I’m dressed in my comfy jammies when Bethie flings my door open. She’s wearing the glitter witch costume Daddy bought her for Halloween before he left for the airport. Daddy says that he’ll take me to pick out my own Halloween costume when he gets back from San Diego, so I have to wait a whole ‘nother week.
“Don’t I look beautiful?” Bethie spins in circles, and the pink glitter on her skirt twinkles and shines under my bedroom lamp, making her look more like a fairy than the scary witch she thinks she is.

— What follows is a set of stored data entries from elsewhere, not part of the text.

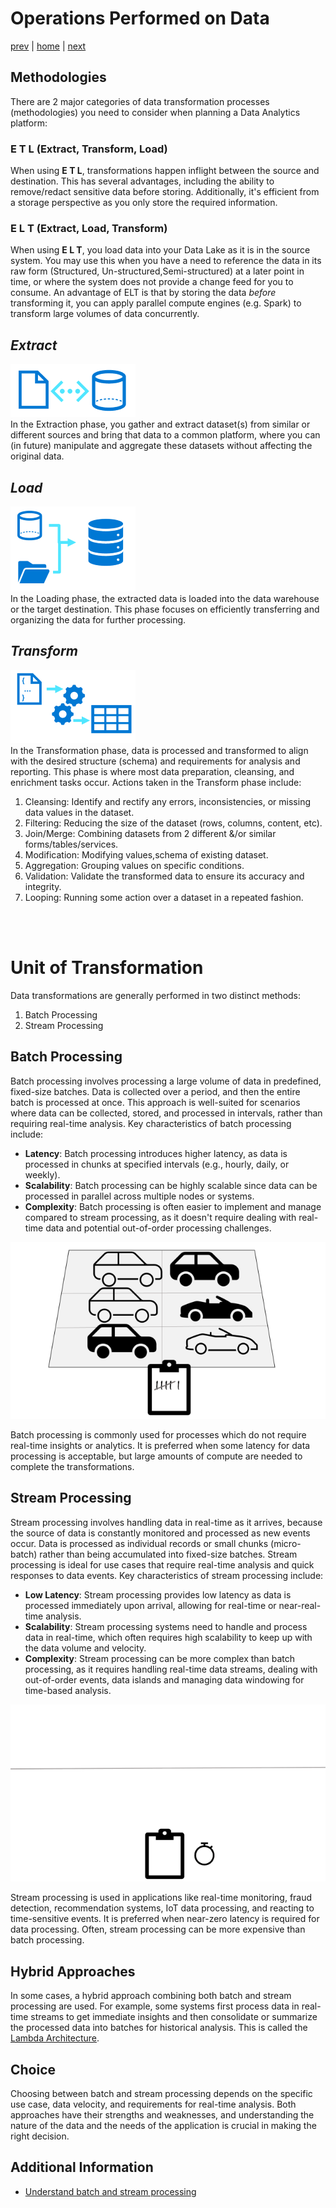 # Operations Performed on Data

[prev](./typeofdata.md) | [home](./introduction.md)  | [next](./splitofdata1.md)

## Methodologies

There are 2 major categories of data transformation processes (methodologies) you need to consider when planning a Data Analytics platform:

### **E T L** (Extract, Transform, Load)

When using **E T L**, transformations happen inflight between the source and destination. This has several advantages, including the ability to remove/redact sensitive data before storing. Additionally, it's efficient from a storage perspective as you only store the required information.

### **E L T** (Extract, Load, Transform)

When using **E L T**, you load data into your Data Lake as it is in the source system. You may use this when you have a need to reference the data in its raw form (Structured, Un-structured,Semi-structured) at a later point in time, or where the system does not provide a change feed for you to consume. An advantage of ELT is that by storing the data *before* transforming it, you can apply parallel compute engines (e.g. Spark) to transform large volumes of data concurrently.

## *Extract*

![DataExtraction](/images/ExtractionIcon.png)</br>
In the Extraction phase, you gather and extract dataset(s) from similar or different sources and bring that data to a common platform, where you can (in future) manipulate and aggregate these datasets without affecting the original data.

## *Load*

![DataConsolidation](/images/ConsolidationIcon.png)</br>
In the Loading phase, the extracted data is loaded into the data warehouse or the target destination. This phase focuses on efficiently transferring and organizing the data for further processing.

## *Transform*

![DataTransformation](/images/TransformationIcon.png)</br>
In the Transformation phase, data is processed and transformed to align with the desired structure (schema) and requirements for analysis and reporting. This phase is where most data preparation, cleansing, and enrichment tasks occur. Actions taken in the Transform phase include:

1. Cleansing: Identify and rectify any errors, inconsistencies, or missing data values in the dataset.
1. Filtering: Reducing the size of the dataset (rows, columns, content, etc).
1. Join/Merge: Combining datasets from 2 different &/or similar forms/tables/services.
1. Modification: Modifying values,schema of existing dataset.
1. Aggregation: Grouping values on specific conditions.
1. Validation: Validate the transformed data to ensure its accuracy and integrity.
1. Looping: Running some action over a dataset in a repeated fashion.
</br>
</br>

# Unit of Transformation
Data transformations are generally performed in two distinct methods:
1. Batch Processing
1. Stream Processing

## Batch Processing

Batch processing involves processing a large volume of data in predefined, fixed-size batches. Data is collected over a period, and then the entire batch is processed at once. This approach is well-suited for scenarios where data can be collected, stored, and processed in intervals, rather than requiring real-time analysis. Key characteristics of batch processing include:

* **Latency**: Batch processing introduces higher latency, as data is processed in chunks at specified intervals (e.g., hourly, daily, or weekly).
* **Scalability**: Batch processing can be highly scalable since data can be processed in parallel across multiple nodes or systems.
* **Complexity**: Batch processing is often easier to implement and manage compared to stream processing, as it doesn't require dealing with real-time data and potential out-of-order processing challenges.

![BatchProcessing](/images/BatchProcessing.png)

Batch processing is commonly used for processes which do not require real-time insights or analytics. It is preferred when some latency for data processing is acceptable, but large amounts of compute are needed to complete the transformations.

## Stream Processing

Stream processing involves handling data in real-time as it arrives, because the source of data is constantly monitored and processed as new events occur. Data is processed as individual records or small chunks (micro-batch) rather than being accumulated into fixed-size batches. Stream processing is ideal for use cases that require real-time analysis and quick responses to data events. Key characteristics of stream processing include:

* **Low Latency**: Stream processing provides low latency as data is processed immediately upon arrival, allowing for real-time or near-real-time analysis.
* **Scalability**: Stream processing systems need to handle and process data in real-time, which often requires high scalability to keep up with the data volume and velocity.
* **Complexity**: Stream processing can be more complex than batch processing, as it requires handling real-time data streams, dealing with out-of-order events, data islands and managing data windowing for time-based analysis.

![StreamProcessing](/images/StreamProcessing.gif)

Stream processing is used in applications like real-time monitoring, fraud detection, recommendation systems, IoT data processing, and reacting to time-sensitive events. It is preferred when near-zero latency is required for data processing. Often, stream processing can be more expensive than batch processing.

## Hybrid Approaches

In some cases, a hybrid approach combining both batch and stream processing are used. For example, some systems first process data in real-time streams to get immediate insights and then consolidate or summarize the processed data into batches for historical analysis. This is called the [Lambda Architecture](https://learn.microsoft.com/en-us/azure/architecture/data-guide/big-data/#lambda-architecture).

## Choice

Choosing between batch and stream processing depends on the specific use case, data velocity, and requirements for real-time analysis. Both approaches have their strengths and weaknesses, and understanding the nature of the data and the needs of the application is crucial in making the right decision.

## Additional Information

- [Understand batch and stream processing](https://learn.microsoft.com/training/modules/explore-fundamentals-stream-processing/2-batch-stream)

“Yeah, I guess.” I turn on the TV. I don’t want her to see how jealous I am, because she’ll tease me for days about it. There’s a commercial for Frozen dolls on. I stare at Elsa’s Ice Palace and try really hard not to pay attention to Bethie.
“Mama says that the party’s starting soon. Mama says that everyone’s on their way. Any minute.”
I look over at Bethie in her pretty costume and it’s just not fair. I can’t help it. I burst into tears. Bethie stops twirling and sticks a piece of hair into the corner of her mouth. That’s what she does when she’s nervous.
“Aw, Sadie. It’s okay.” She sits down beside me. Some of her skirt glitter flakes off onto my blanket, and that just makes me cry harder.
“Sadie, don’t cry. I’m sorry you’re not old enough. I promise I’ll tell you all about it, okay? Every little thing. And I bring you a cupcake. No, two cupcakes. Pinkie swear.”
I wipe my eyes on my sleeve. I still don’t want to look at her. “Okay.”
Mama opens the door. She is also dressed like a witch, but her costume is much, much better than Bethie’s. Her long skirts make a swooosh swiiiish sound as she comes to sit in between Bethie and me.
“Why are you crying, my sweet girl?” Mama says. “Is it ‘cause you’re sad you’re going to miss the party?”
I nod as I bury my face in Mama’s long black hair. It smells like green apples. Mama puts her arm around me and pulls me tight.
“Oh, Sadie. I know it’s hard. I know it’s not fair. But you’ll be old enough someday, I promise. Tonight I need you to be my brave little one.”
The doorbell rings downstairs. Bethie jumps up and claps her hands. “Mama! It’s time! They’re here!” She runs through the door without even looking back,
Mama kisses my forehead. “I love you, Sadie. Now go to sleep and dream dreams as sweet as you.”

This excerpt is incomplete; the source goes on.